My bones lie in the sea
Where are your bones?
They lie in forgotten lands
stolen, ploughed, and sealed
Where are your bones?
On southern islands
sawed by discovering winds
Where are your bones?
Whisper: Moeraki: Purakanui: Arahura:
Okarito: Murihiku: Rakiura
Where are your bones?
Lying heavy on my heart
Where are your bones?
Dancing as songs and old words in my head
deep in the timelessness of mind
Keri Hulme 'Moeraki Conversations'
'Dunedin, that immense sky sprawled above the hills, with every cloud going somewhere in a trail of white or black smoke pursued by storm and wind and sun.'
Janet Frame The Envoy From Mirror City
'The people are Scotch.

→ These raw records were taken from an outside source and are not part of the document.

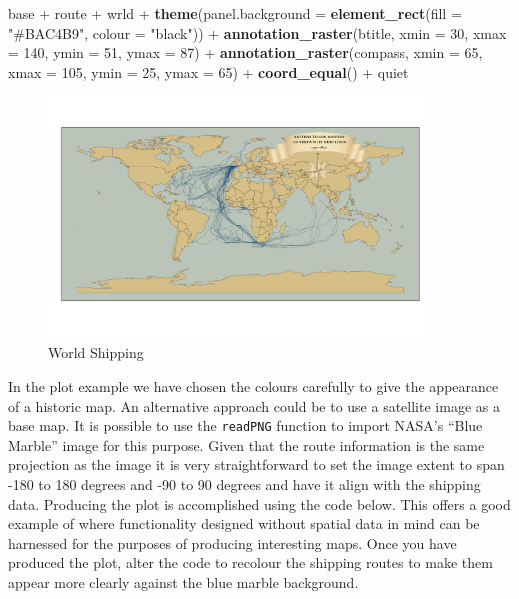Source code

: \documentclass[]{article}
\newenvironment{Shaded}{}{}
\newcommand{\KeywordTok}[1]{\textcolor[rgb]{0.00,0.44,0.13}{\textbf{{#1}}}}
\newcommand{\DataTypeTok}[1]{\textcolor[rgb]{0.56,0.13,0.00}{{#1}}}
\newcommand{\DecValTok}[1]{\textcolor[rgb]{0.25,0.63,0.44}{{#1}}}
\newcommand{\StringTok}[1]{\textcolor[rgb]{0.25,0.44,0.63}{{#1}}}
\newcommand{\NormalTok}[1]{{#1}}
\let\Oldincludegraphics\includegraphics
\renewcommand{\includegraphics}[1]{\Oldincludegraphics[width=10cm]{#1}}
\begin{document}
\begin{Shaded}
\begin{Highlighting}[]
\NormalTok{base + route + wrld + }\KeywordTok{theme}\NormalTok{(}\DataTypeTok{panel.background =} \KeywordTok{element_rect}\NormalTok{(}\DataTypeTok{fill =} \StringTok{"#BAC4B9"}\NormalTok{, }
    \DataTypeTok{colour =} \StringTok{"black"}\NormalTok{)) + }\KeywordTok{annotation_raster}\NormalTok{(btitle, }\DataTypeTok{xmin =} \DecValTok{30}\NormalTok{, }\DataTypeTok{xmax =} \DecValTok{140}\NormalTok{, }\DataTypeTok{ymin =} \DecValTok{51}\NormalTok{, }
    \DataTypeTok{ymax =} \DecValTok{87}\NormalTok{) + }\KeywordTok{annotation_raster}\NormalTok{(compass, }\DataTypeTok{xmin =} \DecValTok{65}\NormalTok{, }\DataTypeTok{xmax =} \DecValTok{105}\NormalTok{, }\DataTypeTok{ymin =} \DecValTok{25}\NormalTok{, }
    \DataTypeTok{ymax =} \DecValTok{65}\NormalTok{) + }\KeywordTok{coord_equal}\NormalTok{() + quiet}
\end{Highlighting}
\end{Shaded}
\begin{figure}[htbp]
\centering 
\includegraphics{figs/World_Shipping}
\caption{World Shipping} \label{fship}
\end{figure}

In the plot example we have chosen the colours carefully to give the
appearance of a historic map. An alternative approach could be to use a
satellite image as a base map. It is possible to use the
\texttt{readPNG} function to import NASA's ``Blue Marble'' image for
this purpose. Given that the route information is the same projection as
the image it is very straightforward to set the image extent to span
-180 to 180 degrees and -90 to 90 degrees and have it align with the
shipping data. Producing the plot is accomplished using the code below.
This offers a good example of where functionality designed without
spatial data in mind can be harnessed for the purposes of producing
interesting maps. Once you have produced the plot, alter the code to
recolour the shipping routes to make them appear more clearly against
the blue marble background.
\end{document}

They stopped here on their way home to heaven - thinking they had arrived.'
Mark Twain on Dunedin, 1899
'From Waipiata, north to Wedderburn
on a clear, still, bright autumn Saturday,
it's airy and eerie on the old rail trail,
the land sloping right to left
from the Ida and Hawkdun ranges
to the Taieri headwaters, the ridgelines
cut into the sky, the mountains hanging
as if suspended in air rather than
rising out of the brown-top land.
The day's tricked up but not tricked out
and the line runs straight on to Ranfurly
and out the other side, going west.'
Brian Turner 'Biking the Central Otago Rail Trail'
'I used to return, year after year, to a fruit farm in the Cromwell Gorge ... which was to become my spiritual home and the inspiration of my early poems.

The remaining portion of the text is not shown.